You’ve Got Hate Mail
by Billy Van Zandt & Jane Milmore
Directed by Gary Shaffer
Featuring Barbara Bonilla, Glenn Jones, Billy Van Zandt, Jane Milmore
The Triad, 158 West 72nd Street
October 7, 2011 — open (every Friday at 7pm)
production web site
Reviewed by Martha Wade Steketee
October 14, 2011
Friday night middle-aged dates all around (and my middle-aged solo rear end ensconced at a well placed cabaret table, sipping iced coffee), I settle into the old school cabaret space on West 72nd Street. House music composed of Rat Pack stalwarts Dean Martin and Frank Sinatra, red and black and gold color scheme of table chairs and walls, and tiny proscenium stage at far end of the playing space. Five music stands, five stools, five different libations at the side of our five performers and we’re off for eighty minutes of one liners and sexist jokes.
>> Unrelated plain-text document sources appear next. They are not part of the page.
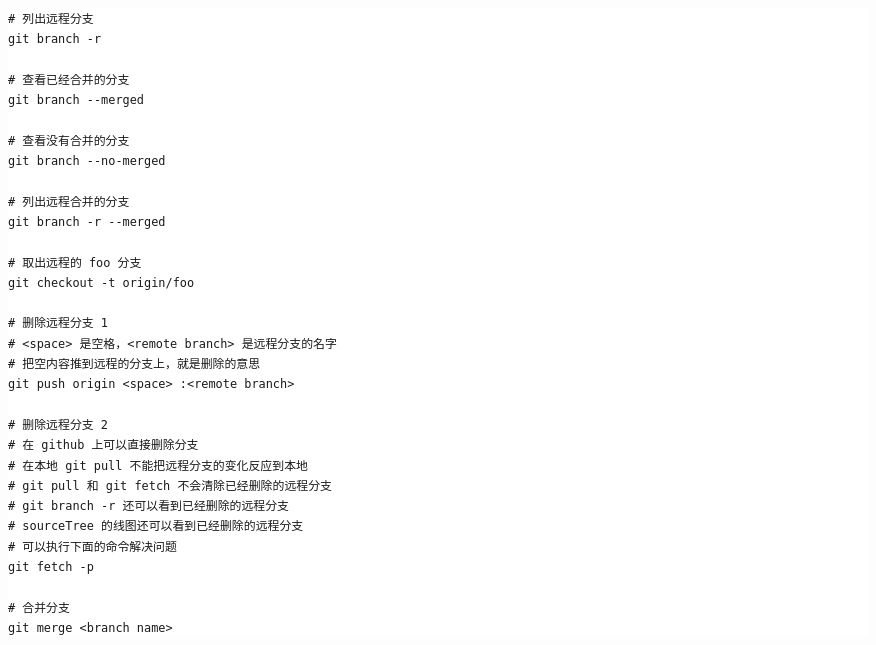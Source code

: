     # 列出远程分支
    git branch -r

    # 查看已经合并的分支
    git branch --merged

    # 查看没有合并的分支
    git branch --no-merged

    # 列出远程合并的分支
    git branch -r --merged

    # 取出远程的 foo 分支
    git checkout -t origin/foo

    # 删除远程分支 1
    # <space> 是空格，<remote branch> 是远程分支的名字
    # 把空内容推到远程的分支上，就是删除的意思
    git push origin <space> :<remote branch>

    # 删除远程分支 2
    # 在 github 上可以直接删除分支
    # 在本地 git pull 不能把远程分支的变化反应到本地
    # git pull 和 git fetch 不会清除已经删除的远程分支
    # git branch -r 还可以看到已经删除的远程分支
    # sourceTree 的线图还可以看到已经删除的远程分支
    # 可以执行下面的命令解决问题
    git fetch -p

    # 合并分支
    git merge <branch name>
Defending the Caveman meets Love Loss and What I Wore with a heavy tip of the hat to a twisted take on Love Letters. Here we are meant to follow a drama of marital infidelity and sexual experimentation involving five characters in emails and instant messages read to us in an intermission-less eighty minutes. Reading messages aloud with sexism from another generation. Discuss.
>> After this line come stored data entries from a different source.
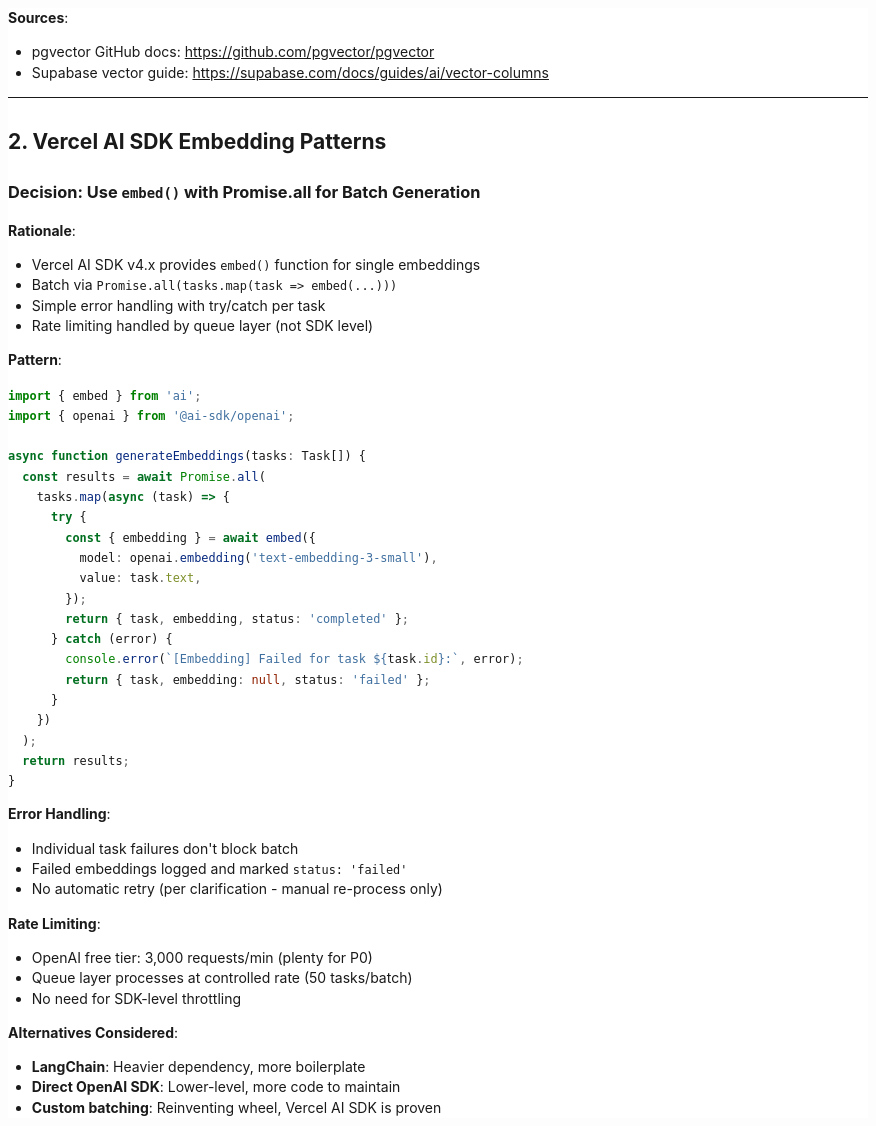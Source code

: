 **Sources**:
- pgvector GitHub docs: https://github.com/pgvector/pgvector
- Supabase vector guide: https://supabase.com/docs/guides/ai/vector-columns

---

## 2. Vercel AI SDK Embedding Patterns

### Decision: Use `embed()` with Promise.all for Batch Generation

**Rationale**:
- Vercel AI SDK v4.x provides `embed()` function for single embeddings
- Batch via `Promise.all(tasks.map(task => embed(...)))`
- Simple error handling with try/catch per task
- Rate limiting handled by queue layer (not SDK level)

**Pattern**:
```typescript
import { embed } from 'ai';
import { openai } from '@ai-sdk/openai';

async function generateEmbeddings(tasks: Task[]) {
  const results = await Promise.all(
    tasks.map(async (task) => {
      try {
        const { embedding } = await embed({
          model: openai.embedding('text-embedding-3-small'),
          value: task.text,
        });
        return { task, embedding, status: 'completed' };
      } catch (error) {
        console.error(`[Embedding] Failed for task ${task.id}:`, error);
        return { task, embedding: null, status: 'failed' };
      }
    })
  );
  return results;
}
```

**Error Handling**:
- Individual task failures don't block batch
- Failed embeddings logged and marked `status: 'failed'`
- No automatic retry (per clarification - manual re-process only)

**Rate Limiting**:
- OpenAI free tier: 3,000 requests/min (plenty for P0)
- Queue layer processes at controlled rate (50 tasks/batch)
- No need for SDK-level throttling

**Alternatives Considered**:
- **LangChain**: Heavier dependency, more boilerplate
- **Direct OpenAI SDK**: Lower-level, more code to maintain
- **Custom batching**: Reinventing wheel, Vercel AI SDK is proven
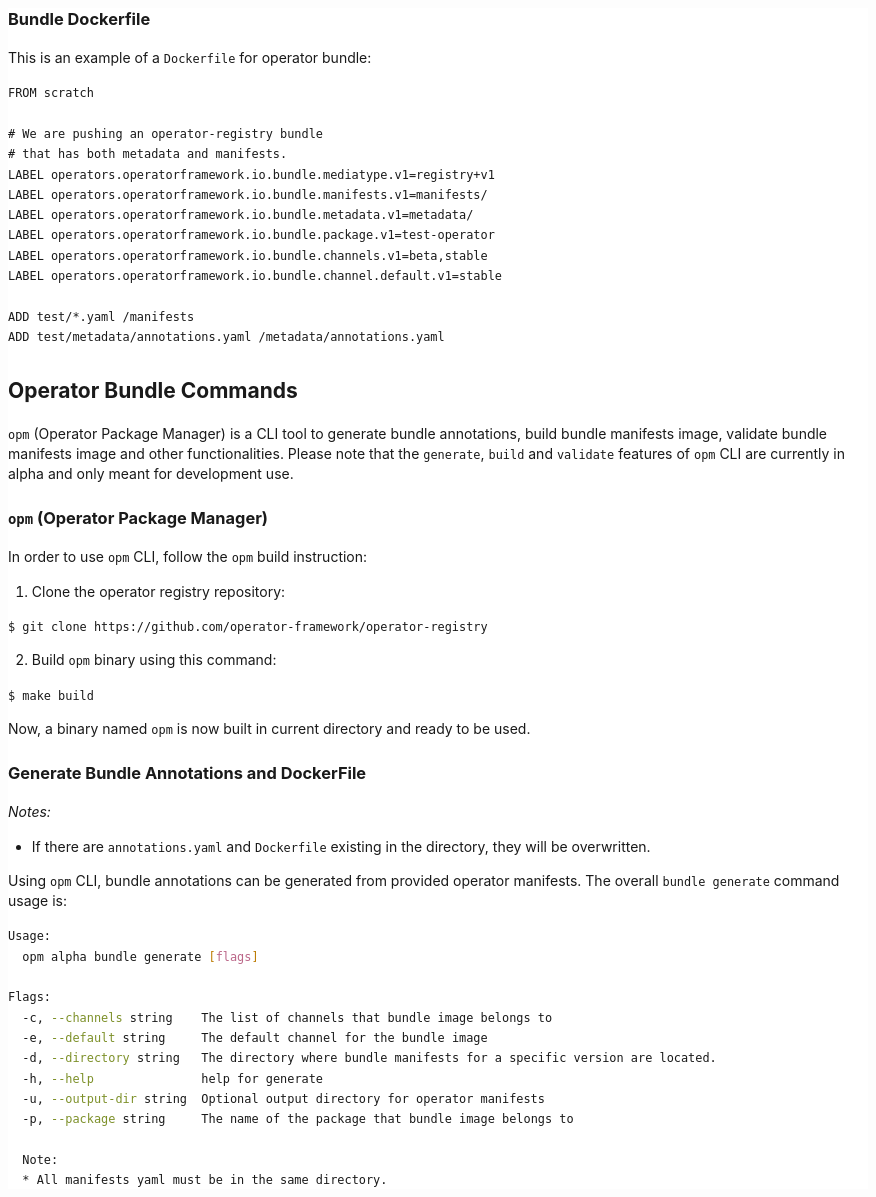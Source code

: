 ### Bundle Dockerfile

This is an example of a `Dockerfile` for operator bundle:
```
FROM scratch

# We are pushing an operator-registry bundle
# that has both metadata and manifests.
LABEL operators.operatorframework.io.bundle.mediatype.v1=registry+v1
LABEL operators.operatorframework.io.bundle.manifests.v1=manifests/
LABEL operators.operatorframework.io.bundle.metadata.v1=metadata/
LABEL operators.operatorframework.io.bundle.package.v1=test-operator
LABEL operators.operatorframework.io.bundle.channels.v1=beta,stable
LABEL operators.operatorframework.io.bundle.channel.default.v1=stable

ADD test/*.yaml /manifests
ADD test/metadata/annotations.yaml /metadata/annotations.yaml
```

## Operator Bundle Commands

`opm` (Operator Package Manager) is a CLI tool to generate bundle annotations, build bundle manifests image, validate bundle manifests image and other functionalities. Please note that the `generate`, `build` and `validate` features of `opm` CLI are currently in alpha and only meant for development use.

### `opm` (Operator Package Manager)

In order to use `opm` CLI, follow the `opm` build instruction:

1. Clone the operator registry repository:

```bash
$ git clone https://github.com/operator-framework/operator-registry
```

2. Build `opm` binary using this command:

```bash
$ make build
```

Now, a binary named `opm` is now built in current directory and ready to be used.

### Generate Bundle Annotations and DockerFile
*Notes:*
* If there are `annotations.yaml` and `Dockerfile` existing in the directory, they will be overwritten.

Using `opm` CLI, bundle annotations can be generated from provided operator manifests. The overall `bundle generate` command usage is:
```bash
Usage:
  opm alpha bundle generate [flags]

Flags:
  -c, --channels string    The list of channels that bundle image belongs to
  -e, --default string     The default channel for the bundle image
  -d, --directory string   The directory where bundle manifests for a specific version are located.
  -h, --help               help for generate
  -u, --output-dir string  Optional output directory for operator manifests
  -p, --package string     The name of the package that bundle image belongs to

  Note:
  * All manifests yaml must be in the same directory.
```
Actually, there isn’t all that much to discuss deeply. What playwrights and performers Billy Van Zandt (as philandering husband Richard) and Jane Milmore (as clueless and eventually empowered wife Stephanie) provide is a commentary on well-to-do professional class morality in a law firm and in the tony suburban life the husband’s income provides.
Honestly, a play when a character reports via email that “I sort of have my hands full” and is not referring to busy preoccupation to paper work, well, we know where we are and where this play is headed. The characters without a stake in the marriage at the core of the story, architect Peg (Barbara Bonilla) and Richard’s colleague George (Glenn Jones) masterfully milk much out of their story lines. And the assistant Wanda (Fran Solgan) who blithely beds her superior and moves on to another as soon as this avenue dries up is the most thankless role for anyone with feminist sensibilities. Then again, those sensibilities are not the focus of this kind of story telling.
I was always a step or so ahead of the plots twists (who is doing what to whom and how secrets are revealed, usually by sending an email to the wrong email address), though there were plenty of gasps of surprise in my audience.
© Martha Wade Steketee (October 17, 2011)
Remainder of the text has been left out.